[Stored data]
====

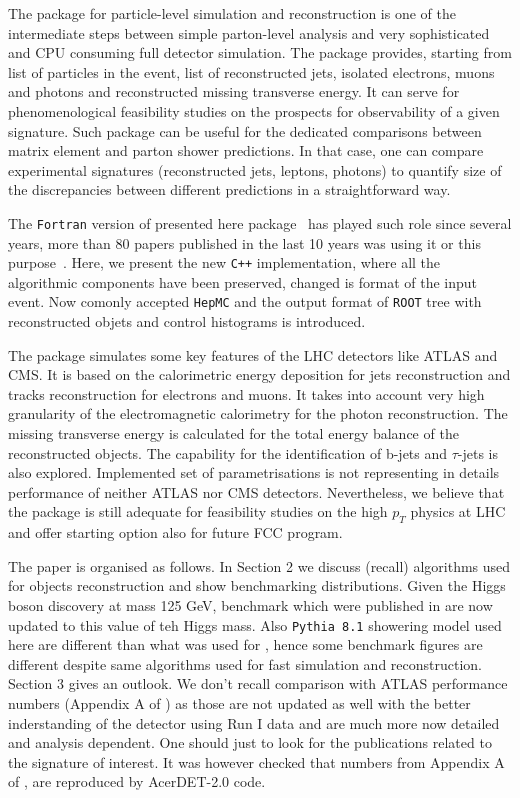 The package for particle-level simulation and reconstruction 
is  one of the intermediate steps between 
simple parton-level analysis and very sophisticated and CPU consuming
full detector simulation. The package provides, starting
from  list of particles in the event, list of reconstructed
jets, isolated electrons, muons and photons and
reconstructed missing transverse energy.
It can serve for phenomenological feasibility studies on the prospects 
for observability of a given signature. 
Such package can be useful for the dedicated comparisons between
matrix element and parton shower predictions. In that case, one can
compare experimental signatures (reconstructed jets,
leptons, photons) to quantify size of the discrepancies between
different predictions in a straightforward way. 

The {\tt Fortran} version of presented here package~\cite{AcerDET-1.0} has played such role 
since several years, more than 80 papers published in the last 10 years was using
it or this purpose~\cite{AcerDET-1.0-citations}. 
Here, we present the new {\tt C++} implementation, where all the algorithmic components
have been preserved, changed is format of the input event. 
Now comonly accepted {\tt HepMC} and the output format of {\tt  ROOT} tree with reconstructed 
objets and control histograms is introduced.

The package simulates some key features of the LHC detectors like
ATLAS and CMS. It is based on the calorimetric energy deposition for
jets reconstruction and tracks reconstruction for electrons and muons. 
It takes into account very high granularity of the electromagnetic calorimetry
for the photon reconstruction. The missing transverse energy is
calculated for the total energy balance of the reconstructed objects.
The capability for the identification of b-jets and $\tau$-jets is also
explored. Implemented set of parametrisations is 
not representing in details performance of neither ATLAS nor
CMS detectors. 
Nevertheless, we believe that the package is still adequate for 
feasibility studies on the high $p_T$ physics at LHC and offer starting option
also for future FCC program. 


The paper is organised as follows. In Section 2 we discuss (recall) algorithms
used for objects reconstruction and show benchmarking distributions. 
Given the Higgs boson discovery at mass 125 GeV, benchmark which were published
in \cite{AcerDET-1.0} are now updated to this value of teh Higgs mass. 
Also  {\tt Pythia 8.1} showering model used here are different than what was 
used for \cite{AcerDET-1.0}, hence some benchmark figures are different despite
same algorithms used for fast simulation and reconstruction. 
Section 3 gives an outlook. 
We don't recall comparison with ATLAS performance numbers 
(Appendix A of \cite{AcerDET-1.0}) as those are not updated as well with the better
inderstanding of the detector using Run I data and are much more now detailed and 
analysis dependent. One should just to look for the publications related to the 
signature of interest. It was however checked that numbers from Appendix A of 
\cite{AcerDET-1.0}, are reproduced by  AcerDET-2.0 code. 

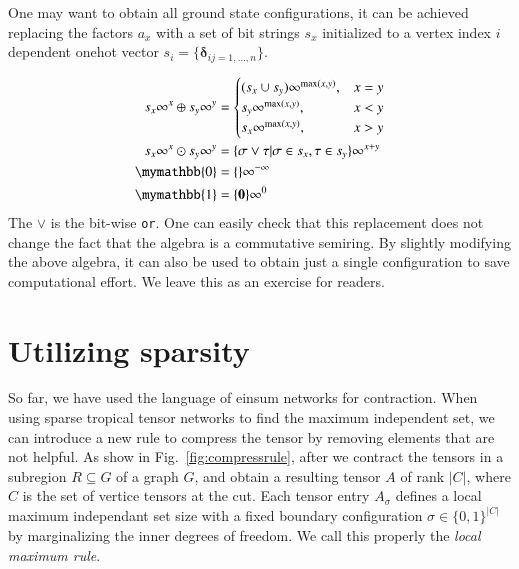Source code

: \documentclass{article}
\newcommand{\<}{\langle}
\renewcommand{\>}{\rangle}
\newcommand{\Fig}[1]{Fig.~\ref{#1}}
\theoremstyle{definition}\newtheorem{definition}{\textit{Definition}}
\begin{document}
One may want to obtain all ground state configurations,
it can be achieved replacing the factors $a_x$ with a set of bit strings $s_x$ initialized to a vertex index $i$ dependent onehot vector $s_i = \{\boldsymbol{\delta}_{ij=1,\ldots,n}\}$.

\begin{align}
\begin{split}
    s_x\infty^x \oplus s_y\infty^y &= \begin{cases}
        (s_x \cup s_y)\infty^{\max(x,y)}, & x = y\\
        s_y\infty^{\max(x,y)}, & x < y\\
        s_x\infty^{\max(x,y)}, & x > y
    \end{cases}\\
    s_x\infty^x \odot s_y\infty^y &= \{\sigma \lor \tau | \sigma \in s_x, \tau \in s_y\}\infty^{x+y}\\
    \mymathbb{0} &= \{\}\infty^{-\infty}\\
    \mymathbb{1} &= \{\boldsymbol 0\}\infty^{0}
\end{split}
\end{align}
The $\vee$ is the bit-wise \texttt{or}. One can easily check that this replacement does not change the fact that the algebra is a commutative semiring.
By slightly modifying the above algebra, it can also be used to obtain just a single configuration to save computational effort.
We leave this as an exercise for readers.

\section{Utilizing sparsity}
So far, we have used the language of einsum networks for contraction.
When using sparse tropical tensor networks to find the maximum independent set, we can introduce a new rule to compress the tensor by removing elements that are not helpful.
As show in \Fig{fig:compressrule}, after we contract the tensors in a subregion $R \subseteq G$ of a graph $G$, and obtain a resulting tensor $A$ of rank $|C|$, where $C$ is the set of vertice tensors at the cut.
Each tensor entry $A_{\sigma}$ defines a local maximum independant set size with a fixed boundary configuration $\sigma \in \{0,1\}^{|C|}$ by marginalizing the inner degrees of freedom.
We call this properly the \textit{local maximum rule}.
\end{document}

====

If a line in the entries above contains "used", report it.

used for objects reconstruction and show benchmarking distributions. 
Also  {\tt Pythia 8.1} showering model used here are different than what was 
used for \cite{AcerDET-1.0}, hence some benchmark figures are different despite
same algorithms used for fast simulation and reconstruction. 
By slightly modifying the above algebra, it can also be used to obtain just a single configuration to save computational effort.
So far, we have used the language of einsum networks for contraction.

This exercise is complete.